In December 2016, the Office of the Inspector General (OIG), a watchdog agency within the U.S. Department of Justice (DOJ), issued an audit of the federal Bureau of Prisons’ contract with private prisoner company CoreCivic, formerly known as Corrections Corporation of America, to operate the Adams County Correctional Center.

That 2,232-bed facility, located in Natchez, Mississippi, gained notoriety in May 2012 following a major riot that left one prison employee dead. [See: PLN, June 2014, p.48]. A post-riot report recommended changes, which the OIG’s 2016 audit found still hadn’t been completed. Further, according to the audit, CoreCivic had not been held accountable by the Bureau of Prisons (BOP). The Inspector General wrote it was “deeply concerned” that the Adams facility remained “plagued by the same significant deficiencies” that had sparked the deadly riot.
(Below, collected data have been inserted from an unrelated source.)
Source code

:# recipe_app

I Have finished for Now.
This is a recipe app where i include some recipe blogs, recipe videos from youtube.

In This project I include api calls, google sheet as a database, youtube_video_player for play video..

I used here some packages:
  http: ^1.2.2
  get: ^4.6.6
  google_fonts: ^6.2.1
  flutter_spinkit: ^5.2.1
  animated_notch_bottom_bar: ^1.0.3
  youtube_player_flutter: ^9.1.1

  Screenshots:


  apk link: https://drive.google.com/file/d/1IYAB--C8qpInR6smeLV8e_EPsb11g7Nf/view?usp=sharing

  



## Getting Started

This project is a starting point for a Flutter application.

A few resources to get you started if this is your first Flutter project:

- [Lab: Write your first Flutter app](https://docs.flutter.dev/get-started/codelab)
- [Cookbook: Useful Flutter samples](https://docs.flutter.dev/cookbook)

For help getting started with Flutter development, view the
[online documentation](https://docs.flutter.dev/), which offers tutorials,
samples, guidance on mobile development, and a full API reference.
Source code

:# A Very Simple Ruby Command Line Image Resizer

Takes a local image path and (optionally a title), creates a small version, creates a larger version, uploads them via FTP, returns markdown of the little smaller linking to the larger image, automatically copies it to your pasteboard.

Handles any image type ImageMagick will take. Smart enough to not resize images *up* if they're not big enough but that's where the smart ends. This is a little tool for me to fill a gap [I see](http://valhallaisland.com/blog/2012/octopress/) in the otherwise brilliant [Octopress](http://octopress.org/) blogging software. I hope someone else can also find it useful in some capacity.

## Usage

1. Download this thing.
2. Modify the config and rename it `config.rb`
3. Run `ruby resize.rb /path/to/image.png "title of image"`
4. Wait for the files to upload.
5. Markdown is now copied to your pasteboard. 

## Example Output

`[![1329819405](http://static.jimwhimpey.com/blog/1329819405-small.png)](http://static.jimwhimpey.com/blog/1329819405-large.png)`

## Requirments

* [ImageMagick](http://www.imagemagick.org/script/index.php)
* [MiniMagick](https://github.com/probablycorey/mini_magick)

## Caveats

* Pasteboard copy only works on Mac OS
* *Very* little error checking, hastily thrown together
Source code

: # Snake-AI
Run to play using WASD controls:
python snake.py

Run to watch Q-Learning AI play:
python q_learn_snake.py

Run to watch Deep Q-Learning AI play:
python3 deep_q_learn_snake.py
The audit directly echoed the findings of a multi-part investigation released earlier this year by The Nation, in partnership with the Investigative Fund of the Nation Institute, which uncovered serious problems at the Adams facility and 10 other privately-operated federal prisons used to incarcerate non-citizens convicted of crimes. The investigation found that CoreCivic had failed for years to correct inadequacies in the provision of medical care, and prisoners had died as a result.

Prison Legal News has published numerous articles exposing the deficiencies essentially built into the for-profit prison industry’s business model, including chronic understaffing, inadequate training of correctional employees, substandard health care, and dangerous conditions for both prisoners and staff. [See, e.g.: PLN, Jan. 2012, p.20].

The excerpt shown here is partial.